Broker fees are the single biggest financial surprise in an HVAC business sale — and most owners don't ask until they're already emotionally committed to a process. By then, you're negotiating from weakness. Understanding the fee structures upfront gives you the information you need to compare advisors objectively, ask the right questions, and push back where the market actually supports it.
This guide covers every fee model you'll encounter when hiring sell-side representation for an HVAC business sale — from the simple commission structure a local broker vs. M&A advisor comparison to the Lehman formula used in mid-market transactions. You won't find vague ranges here — these are the numbers that actually appear in engagement letters.

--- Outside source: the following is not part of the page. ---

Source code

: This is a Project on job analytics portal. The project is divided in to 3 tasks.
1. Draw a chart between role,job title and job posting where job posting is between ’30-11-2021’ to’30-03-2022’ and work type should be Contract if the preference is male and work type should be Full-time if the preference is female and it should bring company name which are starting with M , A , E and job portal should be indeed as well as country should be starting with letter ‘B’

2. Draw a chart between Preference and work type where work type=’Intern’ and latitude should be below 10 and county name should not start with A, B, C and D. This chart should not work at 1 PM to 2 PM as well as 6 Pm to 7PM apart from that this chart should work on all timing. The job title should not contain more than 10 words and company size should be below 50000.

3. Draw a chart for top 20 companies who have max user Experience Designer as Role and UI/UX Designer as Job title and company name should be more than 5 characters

The Three Fee Models You'll Encounter
There are three fee structures in the HVAC M&A market. Which one you face depends primarily on deal size and the type of advisor you engage.
Fee Structure Overview
Success fee (commission)
A percentage of the final sale price, paid at close. No upfront cost. The industry standard for business brokers and the most common structure on deals under $5M. Commission rates range from 6%–12% depending on deal size.
Retainer + success fee
An upfront monthly fee (usually $2,000–$5,000/month) paid during the engagement period, plus a reduced success fee at close. Common with M&A advisors on larger deals — the retainer funds the process work (CIM preparation, buyer outreach) while the success fee aligns the advisor's incentive with your outcome.
Lehman formula variants
Tiered fee structures where the commission percentage is higher on lower tranches of deal value and lower on higher tranches. A common variant: 5% on the first $1M, 4% on the second $1M, 3% on the third, 2% on the fourth, 1% on anything above. Seen in mid-market M&A transactions above $10M.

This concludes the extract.